Four candidates vie to represent south Spokane on the City Council

Four candidates are vying to represent south Spokane on the City Council this year. After the Aug. 1 primary election, only the top-two vote getters will advance to the November general.

Paul Dillon, the vice president of public affairs for Planned Parenthood of Greater Washington and North Idaho, and Cyndi Donahue, a small business owner and U.S. Air Force honorary commander, were the first to enter the race. Educator Katey Treloar announced her bid soon after. Mike Naccarato, a purchaser for HDT Global, made a last-minute entry into the race.

They are competing for a seat being vacated by term-limited Councilwoman Lori Kinnear in District 2, which includes much of the city south of the Spokane River except for the downtown core. The district also is represented by Councilwoman Betsy Wilkerson, whose term is not up until 2025, but who is running for council president.

The district faces a number of challenges. It is economically diverse and includes many of the city’s wealthiest neighborhoods, its northern areas have experienced growing traffic problems, and it has seen an uptick in the homeless population, which has, until recently, been more concentrated elsewhere in the city.

The district also contains the East Central Neighborhood, which was split in two by Interstate 90 when the highway was built in the ’60s, leaving a mark on the community to this day.
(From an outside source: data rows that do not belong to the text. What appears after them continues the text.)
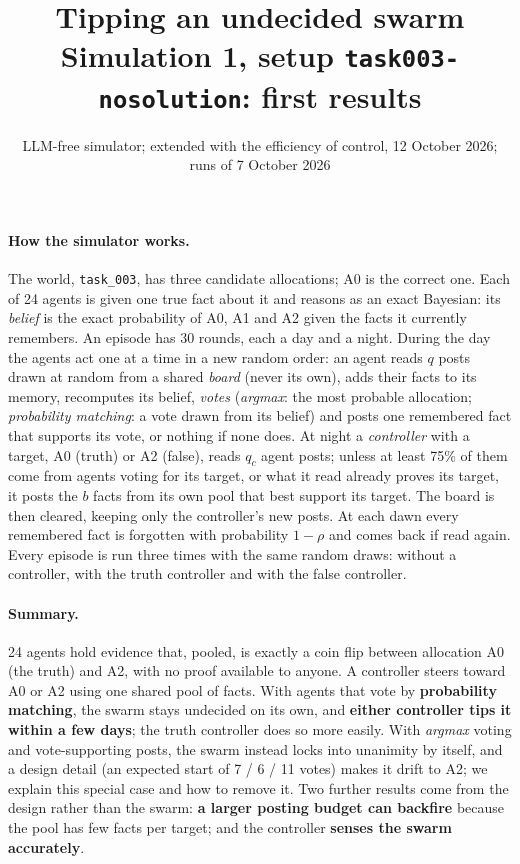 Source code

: \documentclass[10pt,a4paper]{article}
\title{\vspace{-1.2cm}\textbf{Tipping an undecided swarm}\\[2pt]
\large Simulation 1, setup \texttt{task003-nosolution}: first results}
\author{LLM-free simulator; extended with the efficiency of control, 12 October 2026; runs of 7 October 2026}
\date{}
\begin{document}
\maketitle
\vspace{-1cm}

\paragraph{How the simulator works.} The world, \texttt{task\_003}, has three candidate
allocations; A0 is the correct one. Each of 24 agents is given one true fact about it and reasons as
an exact Bayesian: its \emph{belief} is the exact probability of A0, A1 and A2 given the facts it
currently remembers. An episode has 30 rounds, each a day and a night. During the day the agents act
one at a time in a new random order: an agent reads $q$ posts drawn at random from a shared
\emph{board} (never its own), adds their facts to its memory, recomputes its belief, \emph{votes}
(\emph{argmax}: the most probable allocation; \emph{probability matching}: a vote drawn from its
belief) and posts one remembered fact that supports its vote, or nothing if none does. At night a
\emph{controller} with a target, A0 (truth) or A2 (false), reads $q_c$ agent posts; unless at least
75\% of them come from agents voting for its target, or what it read already proves its target, it
posts the $b$ facts from its own pool that best support its target. The board is then cleared,
keeping only the controller's new posts. At each dawn every remembered fact is forgotten with
probability $1-\rho$ and comes back if read again. Every episode is run three times with the same
random draws: without a controller, with the truth controller and with the false controller.

\paragraph{Summary.} 24 agents hold evidence that, pooled, is exactly a coin flip between
allocation A0 (the truth) and A2, with no proof available to anyone. A controller steers
toward A0 or A2 using one shared pool of facts. With agents that vote by
\textbf{probability matching}, the swarm stays undecided on its own, and \textbf{either
controller tips it within a few days}; the truth controller does so more easily. With
\emph{argmax} voting and vote-supporting posts, the swarm instead locks into unanimity by
itself, and a design detail (an expected start of 7 / 6 / 11 votes) makes it drift to A2;
we explain this special case and how to remove it. Two further results come from the
design rather than the swarm: \textbf{a larger posting budget can backfire} because the
pool has few facts per target; and the controller \textbf{senses the swarm accurately}.
\end{document}
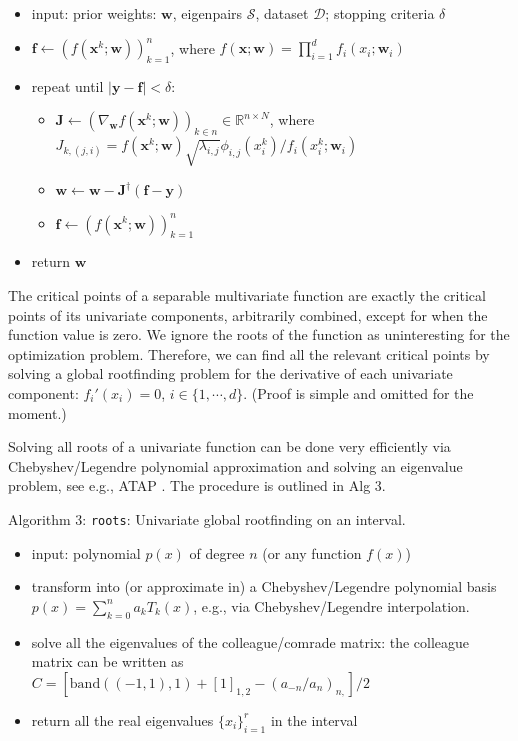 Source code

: \documentclass{article}
\begin{document}
\begin{itemize}

\item
  input: prior weights: $\mathbf{w}$, eigenpairs $\mathcal{S}$,
  dataset $\mathcal{D}$; stopping criteria $\delta$
\item
  $\mathbf{f} \gets (f(\mathbf{x}^k; \mathbf{w}))_{k=1}^n$, where
  $f(\mathbf{x}; \mathbf{w}) = \prod_{i=1}^d f_i(x_i; \mathbf{w}_i)$
\item
  repeat until $|\mathbf{y} - \mathbf{f}| < \delta$:

  \begin{itemize}
  
  \item
    $\mathbf{J} \gets (\nabla_{\mathbf{w}} f(\mathbf{x}^k; \mathbf{w}))_{k \in n}  \in \mathbb{R}^{n \times N}$,
    where\\
    $J_{k,(j,i)} = {f(\mathbf{x}^k; \mathbf{w})}  \sqrt{\lambda_{i,j}} \phi_{i,j}(x_i^k) / {f_i(x_i^k; \mathbf{w}_i)}$
  \item
    $\mathbf{w} \gets \mathbf{w} - \mathbf{J}^\dagger (\mathbf{f} - \mathbf{y})$
  \item
    $\mathbf{f} \gets (f(\mathbf{x}^k; \mathbf{w}))_{k=1}^n$
  \end{itemize}
\item
  return $\mathbf{w}$
\end{itemize}

The critical points of a separable multivariate function are exactly the
critical points of its univariate components, arbitrarily combined,
except for when the function value is zero. We ignore the roots of the
function as uninteresting for the optimization problem. Therefore, we
can find all the relevant critical points by solving a global
rootfinding problem for the derivative of each univariate component:
$f_i'(x_i) = 0$, $i \in \{1, \cdots, d\}$. (Proof is simple and
omitted for the moment.)

Solving all roots of a univariate function can be done very efficiently
via Chebyshev/Legendre polynomial approximation and solving an
eigenvalue problem, see e.g., ATAP \cite{Trefethen2019}. The procedure
is outlined in Alg 3.

Algorithm 3: \texttt{roots}: Univariate global rootfinding on an
interval.

\begin{itemize}

\item
  input: polynomial $p(x)$ of degree $n$ (or any function $f(x)$)
\item
  transform into (or approximate in) a Chebyshev/Legendre polynomial
  basis $p(x) = \sum_{k=0}^n a_k T_k(x)$, e.g., via Chebyshev/Legendre
  interpolation.
\item
  solve all the eigenvalues of the colleague/comrade matrix: the
  colleague matrix can be written as
  $C = [\mathrm{band}((-1, 1), 1) + [1]_{1,2} - (a_{-n} / a_n)_{n,}] / 2$
\item
  return all the real eigenvalues $\{x_i\}_{i=1}^r$ in the interval
\end{itemize}
\end{document}
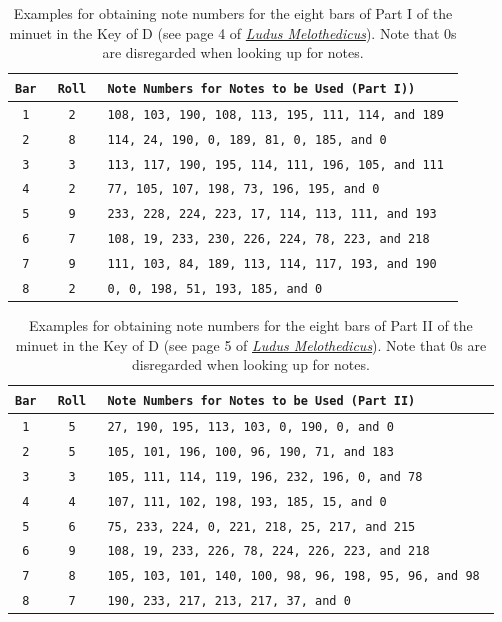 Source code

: \documentclass[a4paper,x11names,svgnames,10pt]{article}
\begin{document}
{\begin{table}[H]
	\centering
	\begin{tabular}{|c|c|l|} \hline
		\tt Bar & \tt Roll & \tt Note Numbers for Notes to be Used (Part I))\\ \hline\hline
		\tt 1 & \tt 2 & \tt 108, 103, 190, 108, 113, 195, 111, 114, and 189 \\ \hline
		\tt 2 & \tt 8 & \tt 114, 24, 190, 0, 189, 81, 0, 185,  and 0 \\ \hline
		\tt 3 & \tt 3 & \tt 113, 117, 190, 195, 114, 111, 196, 105, and 111 \\ \hline
		\tt 4 & \tt 2 & \tt 77, 105, 107, 198, 73, 196, 195, and 0  \\ \hline
		\tt 5 & \tt 9 & \tt 233, 228, 224, 223, 17, 114, 113, 111, and 193 \\ \hline
		\tt 6 & \tt 7 & \tt 108, 19, 233, 230, 226, 224, 78, 223, and 218 \\ \hline
		\tt 7 & \tt 9 & \tt 111, 103, 84, 189, 113, 114, 117, 193, and 190 \\ \hline 
		\tt 8 & \tt 2 & \tt 0, 0, 198, 51, 193, 185, and 0 \\ \hline\hline
	\end{tabular}
	\caption{Examples for obtaining note numbers for the eight bars of Part I of the minuet in the Key of D (see page 4 of \href{https://imslp.org/wiki/Ludus_Melothedicus_(Anonymous)}{{\em Ludus Melothedicus}}). Note that 0s are disregarded when looking up for notes.}
	\label{tab:ex1}
\end{table}

\begin{table}[H]
	\centering
	\begin{tabular}{|c|c|l|} \hline
		\tt Bar & \tt Roll & \tt Note Numbers for Notes to be Used (Part II)\\ \hline\hline
		\tt 1 & \tt 5 & \tt 27, 190, 195, 113, 103, 0, 190, 0, and 0 \\ \hline
		\tt 2 & \tt 5 & \tt 105, 101, 196, 100, 96, 190, 71, and 183  \\ \hline
		\tt 3 & \tt 3 & \tt 105, 111, 114, 119, 196, 232, 196, 0, and 78 \\ \hline
		\tt 4 & \tt 4 & \tt 107, 111, 102, 198, 193, 185, 15, and 0  \\ \hline
		\tt 5 & \tt 6 & \tt 75, 233, 224, 0, 221, 218, 25, 217, and 215 \\ \hline
		\tt 6 & \tt 9 & \tt 108, 19, 233, 226, 78, 224, 226, 223, and 218 \\ \hline
		\tt 7 & \tt 8 & \tt 105, 103, 101, 140, 100, 98, 96, 198, 95, 96, and 98 \\ \hline 
		\tt 8 & \tt 7 & \tt 190, 233, 217, 213, 217, 37, and 0 \\ \hline\hline
	\end{tabular}
	\caption{Examples for obtaining note numbers for the eight bars of Part II of the minuet in the Key of D (see page 5 of \href{https://imslp.org/wiki/Ludus_Melothedicus_(Anonymous)}{{\em Ludus Melothedicus}}). Note that 0s are disregarded when looking up for notes.}
	\label{tab:ex2}
\end{table}

}
\end{document}
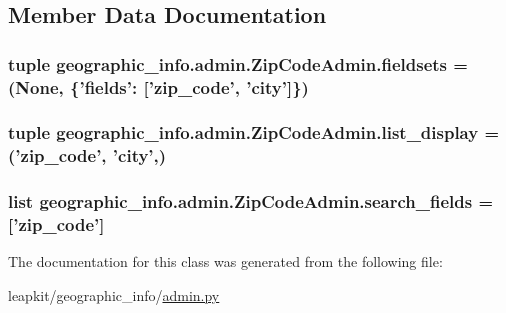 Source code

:\subsection{Member Data Documentation}
\hypertarget{classgeographic__info_1_1admin_1_1_zip_code_admin_a7c74489d407328fbeee94f16c0e9a9f1}{
\subsubsection[{fieldsets}]{\setlength{\rightskip}{0pt plus 5cm}tuple geographic\-\_\-info.\-admin.\-Zip\-Code\-Admin.\-fieldsets = (None, \{'fields'\-: \mbox{[}'zip\-\_\-code', 'city'\mbox{]}\})\hspace{0.3cm}{\ttfamily [static]}}}\label{classgeographic__info_1_1admin_1_1_zip_code_admin_a7c74489d407328fbeee94f16c0e9a9f1}
\hypertarget{classgeographic__info_1_1admin_1_1_zip_code_admin_aed777acb8e5cf3b458062c810c9b95b5}{
\subsubsection[{list\-\_\-display}]{\setlength{\rightskip}{0pt plus 5cm}tuple geographic\-\_\-info.\-admin.\-Zip\-Code\-Admin.\-list\-\_\-display = ('zip\-\_\-code', 'city',)\hspace{0.3cm}{\ttfamily [static]}}}\label{classgeographic__info_1_1admin_1_1_zip_code_admin_aed777acb8e5cf3b458062c810c9b95b5}
\hypertarget{classgeographic__info_1_1admin_1_1_zip_code_admin_aaa56de48f74660c1e1aa81c510458e64}{
\subsubsection[{search\-\_\-fields}]{\setlength{\rightskip}{0pt plus 5cm}list geographic\-\_\-info.\-admin.\-Zip\-Code\-Admin.\-search\-\_\-fields = \mbox{[}'zip\-\_\-code'\mbox{]}\hspace{0.3cm}{\ttfamily [static]}}}\label{classgeographic__info_1_1admin_1_1_zip_code_admin_aaa56de48f74660c1e1aa81c510458e64}


The documentation for this class was generated from the following file\-:\begin{DoxyCompactItemize}
\item 
leapkit/geographic\-\_\-info/\hyperlink{geographic__info_2admin_8py}{admin.\-py}\end{DoxyCompactItemize}
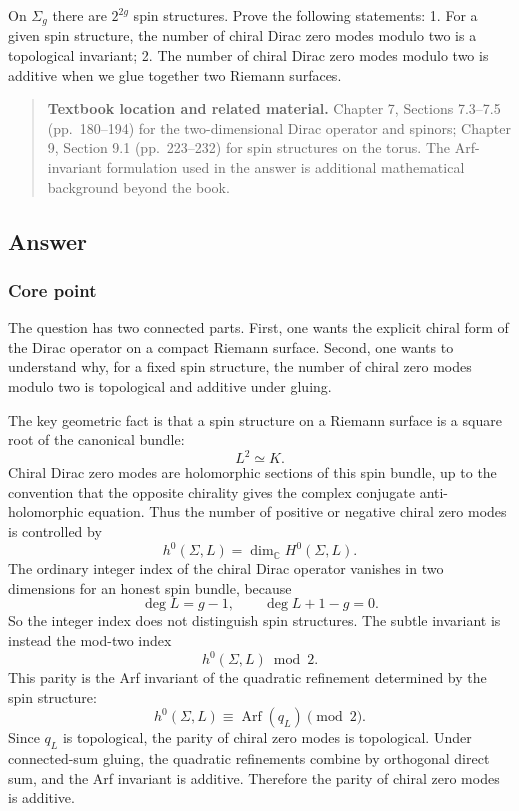 \documentclass[
  10pt,
  a4paper,
  openany]{book}
\begin{document}
On \(\Sigma_{g}\) there are \(2^{2g}\) spin structures. Prove the
following statements: 1. For a given spin structure, the number of
chiral Dirac zero modes modulo two is a topological invariant; 2. The
number of chiral Dirac zero modes modulo two is additive when we glue
together two Riemann surfaces.

\begin{quote}
\textbf{Textbook location and related material.} Chapter 7, Sections
7.3--7.5 (pp.~180--194) for the two-dimensional Dirac operator and
spinors; Chapter 9, Section 9.1 (pp.~223--232) for spin structures on
the torus. The Arf-invariant formulation used in the answer is
additional mathematical background beyond the book.
\end{quote}

\subsection{Answer}\label{answer-4}

\subsubsection{Core point}\label{core-point-4}

The question has two connected parts. First, one wants the explicit
chiral form of the Dirac operator on a compact Riemann surface. Second,
one wants to understand why, for a fixed spin structure, the number of
chiral zero modes modulo two is topological and additive under gluing.

The key geometric fact is that a spin structure on a Riemann surface is
a square root of the canonical bundle: \[
L^2\simeq K.
\] Chiral Dirac zero modes are holomorphic sections of this spin bundle,
up to the convention that the opposite chirality gives the complex
conjugate anti-holomorphic equation. Thus the number of positive or
negative chiral zero modes is controlled by \[
h^0(\Sigma,L)=\dim_{\mathbb C} H^0(\Sigma,L).
\] The ordinary integer index of the chiral Dirac operator vanishes in
two dimensions for an honest spin bundle, because \[
\deg L=g-1,
\qquad
\deg L+1-g=0.
\] So the integer index does not distinguish spin structures. The subtle
invariant is instead the mod-two index \[
h^0(\Sigma,L)\bmod 2.
\] This parity is the Arf invariant of the quadratic refinement
determined by the spin structure: \[
h^0(\Sigma,L)\equiv \operatorname{Arf}(q_L)\pmod 2.
\] Since \(q_L\) is topological, the parity of chiral zero modes is
topological. Under connected-sum gluing, the quadratic refinements
combine by orthogonal direct sum, and the Arf invariant is additive.
Therefore the parity of chiral zero modes is additive.
\end{document}
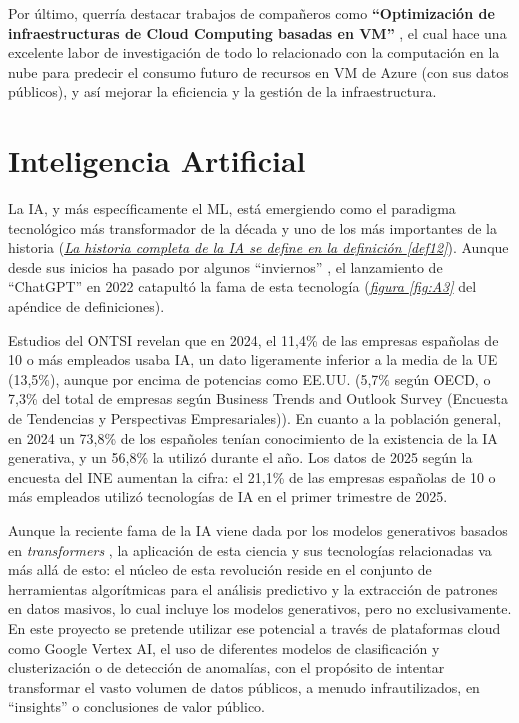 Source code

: Por último, querría destacar trabajos de compañeros como \textbf{``Optimización de infraestructuras de Cloud Computing basadas en VM''} \citep{sanchez2023optimizacion}, el cual hace una excelente labor de investigación de todo lo relacionado con la computación en la nube para predecir el consumo futuro de recursos en VM de Azure (con sus datos públicos), y así mejorar la eficiencia y la gestión de la infraestructura.

\section{Inteligencia Artificial}
\label{sec:EstudiosIA}

La IA, y más específicamente el ML, está emergiendo como el paradigma tecnológico más transformador de la década y uno de los más importantes de la historia (\hyperref[def12]{\textit{La historia completa de la IA se define en la definición \ref*{def12}}}). Aunque desde sus inicios ha pasado por algunos ``inviernos'' \citep{Cheok2023AIHistory}, el lanzamiento de ``ChatGPT'' en 2022 catapultó la fama de esta tecnología (\hyperref[figura_A3]{\textit{figura \ref{fig:A3}}} del apéndice de definiciones).

Estudios del ONTSI \citep{ontsi2025indicadores} revelan que en 2024, el 11,4\% de las empresas españolas de 10 o más empleados usaba IA, un dato ligeramente inferior a la media de la UE (13,5\%), aunque por encima de potencias como EE.UU. (5,7\% según OECD, o 7,3\% del total de empresas según Business Trends and Outlook Survey (Encuesta de Tendencias y Perspectivas Empresariales)). En cuanto a la población general, en 2024 un 73,8\% de los españoles tenían conocimiento de la existencia de la IA generativa, y un 56,8\% la utilizó durante el año. Los datos de 2025 según la encuesta del INE \citep{INE2025TIC} aumentan la cifra: el 21,1\% de las empresas españolas de 10 o más empleados utilizó tecnologías de IA en el primer trimestre de 2025.

Aunque la reciente fama de la IA viene dada por los modelos generativos basados en \textit{transformers} \citep{vaswani2017attention}, la aplicación de esta ciencia y sus tecnologías relacionadas va más allá de esto: el núcleo de esta revolución reside en el conjunto de herramientas algorítmicas para el análisis predictivo y la extracción de patrones en datos masivos, lo cual incluye los modelos generativos, pero no exclusivamente. En este proyecto se pretende utilizar ese potencial a través de plataformas cloud como Google Vertex AI, el uso de diferentes modelos de clasificación y clusterización o de detección de anomalías, con el propósito de intentar transformar el vasto volumen de datos públicos, a menudo infrautilizados, en ``insights'' o conclusiones de valor público.

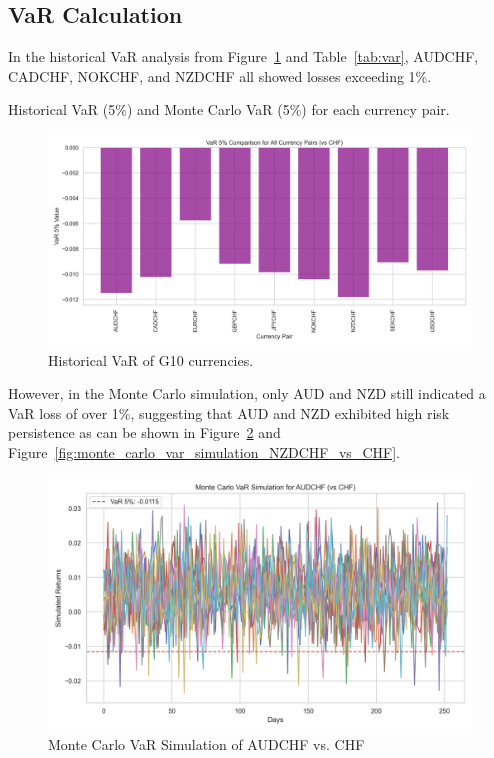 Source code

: \documentclass{article}
\begin{document}
\subsection{VaR Calculation}
In the historical VaR analysis from Figure~\ref{fig:historical_VaR} and Table~\ref{tab:var}, AUDCHF, CADCHF, NOKCHF, and NZDCHF all showed losses exceeding 1\%. 

\begin{table}[H]
\centering
\caption{Historical VaR (5\%) and Monte Carlo VaR (5\%) for each currency pair.} 
\label{tab:var}
\end{table}

\begin{figure}[H]
    \centering   \includegraphics[width=0.75\linewidth]{reports/figures/var_5_percent_comparison_plot.png}
    \caption{Historical VaR of G10 currencies.}
    \label{fig:historical_VaR}
\end{figure}

However, in the Monte Carlo simulation, only AUD and NZD still indicated a VaR loss of over 1\%, suggesting that AUD and NZD exhibited high risk persistence as can be shown in Figure~\ref{fig:monte_carlo_var_simulation_AUDCHF_vs_CHF} and Figure~\ref{fig:monte_carlo_var_simulation_NZDCHF_vs_CHF}.

\begin{figure}[H]
    \centering   
    \includegraphics[width=0.75\linewidth]{reports/figures/monte_carlo_var_simulation_AUDCHF_vs_CHF.png}
    \caption{Monte Carlo VaR Simulation of AUDCHF vs. CHF}  \label{fig:monte_carlo_var_simulation_AUDCHF_vs_CHF}
\end{figure}
\end{document}
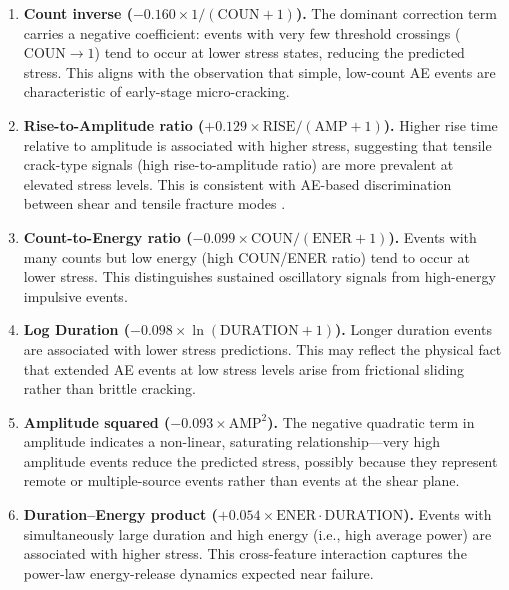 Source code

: \documentclass[12pt,a4paper]{article}
\begin{document}
\begin{enumerate}
  \item \textbf{Count inverse ($-0.160 \times 1/(\text{COUN}+1)$).}
        The dominant correction term carries a negative coefficient: events with
        very few threshold crossings ($\text{COUN} \to 1$) tend to occur at
        lower stress states, reducing the predicted stress. This aligns with the
        observation that simple, low-count AE events are characteristic of
        early-stage micro-cracking.

  \item \textbf{Rise-to-Amplitude ratio ($+0.129 \times
        \text{RISE}/(\text{AMP}+1)$).}
        Higher rise time relative to amplitude is associated with higher stress,
        suggesting that tensile crack-type signals (high rise-to-amplitude ratio)
        are more prevalent at elevated stress levels. This is consistent with
        AE-based discrimination between shear and tensile fracture modes
        \citep{ohno2010}.

  \item \textbf{Count-to-Energy ratio ($-0.099 \times
        \text{COUN}/(\text{ENER}+1)$).}
        Events with many counts but low energy (high COUN/ENER ratio) tend to
        occur at lower stress. This distinguishes sustained oscillatory signals
        from high-energy impulsive events.

  \item \textbf{Log Duration ($-0.098 \times \ln(\text{DURATION}+1)$).}
        Longer duration events are associated with lower stress predictions. This
        may reflect the physical fact that extended AE events at low stress
        levels arise from frictional sliding rather than brittle cracking.

  \item \textbf{Amplitude squared ($-0.093 \times \text{AMP}^{2}$).}
        The negative quadratic term in amplitude indicates a non-linear,
        saturating relationship---very high amplitude events reduce the predicted
        stress, possibly because they represent remote or multiple-source events
        rather than events at the shear plane.

  \item \textbf{Duration--Energy product ($+0.054 \times
        \text{ENER} \cdot \text{DURATION}$).}
        Events with simultaneously large duration and high energy (i.e., high
        average power) are associated with higher stress. This cross-feature
        interaction captures the power-law energy-release dynamics expected near
        failure.
\end{enumerate}
\end{document}
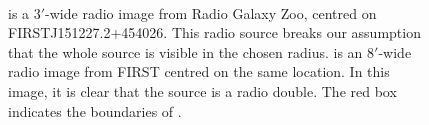 \documentclass[fleqn,usenatbib,usedcolumn]{mnras}
\begin{document}
    \begin{figure}
      \centering
      \\
      \caption{\protect{} is a $3'$-wide radio image from Radio Galaxy
        Zoo, centred on FIRSTJ151227.2+454026. This radio source
        breaks our assumption that the whole source is visible in the chosen
        radius. \protect{} is an $8'$-wide radio image from FIRST centred
        on the same location. In this image, it is clear that the source is a
        radio double. The red box indicates the boundaries of \protect{}.}
      \label{fig:broken-contains}
    \end{figure}
\end{document}
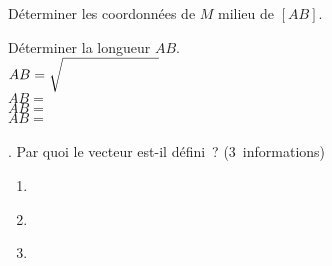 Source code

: \question Déterminer les coordonnées de $M$ milieu de $[AB]$.\\[1em]
\question Déterminer la longueur $AB$.\\[1em]
$AB = \sqrt{\parbox[c][2em][c]{0.2\textwidth}~}$\\[1em]
$AB = $\\[1em]
$AB = $\\[1em]
$AB = $\\[1em]																\\
.\dotfill
\question Par quoi le vecteur  est-il défini~?  (3~informations)\\
\begin{enumerate}
	\item ~\\
	\item ~\\
	\item ~\\	
\end{enumerate}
The district has for years been the most liberal in the city, though redistricting in 2022 made it marginally less so, and its candidates reflect this: Dillon and Donahue have both been endorsed by the county Democratic party, and Naccarato supports a “housing-first” approach to homelessness and rails against big money in local politics. Treloar, who has raised nearly twice as much as all of her opponents combined from largely Republican-affiliated donors, and who sought the local Democratic endorsement but was rejected, insists she is nonpartisan.

Most of the candidates agree on top issues this election: homelessness and public safety. But they differ when identifying the causes or how they would tackle them.

Dillon

Paul Dillon, a well-known activist and organizer in Spokane, is an unabashed progressive and a vocal critic of Mayor Nadine Woodward.

In March, he said he was stepping away from a leadership role with Planned Parenthood during his run for office to avoid potential conflicts of interest. He has often been the face of that organization as it has lobbied for abortion protections.

In February, when an anti-abortion group, the Church at Planned Parenthood, was ordered to pay $960,000 for interfering with patient care at Planned Parenthood, it was Dillon who addressed the moment to the media.

“This is a critical victory for Planned Parenthood at a time of historic attacks on abortion access,” Dillon said at the time.

Dillon previously worked as a legislative assistant for state Sen. Andy Billig and, before that, former Spokane City Councilman Jon Snyder. He once was a columnist for the Inlander and wrote for The Spokesman-Review.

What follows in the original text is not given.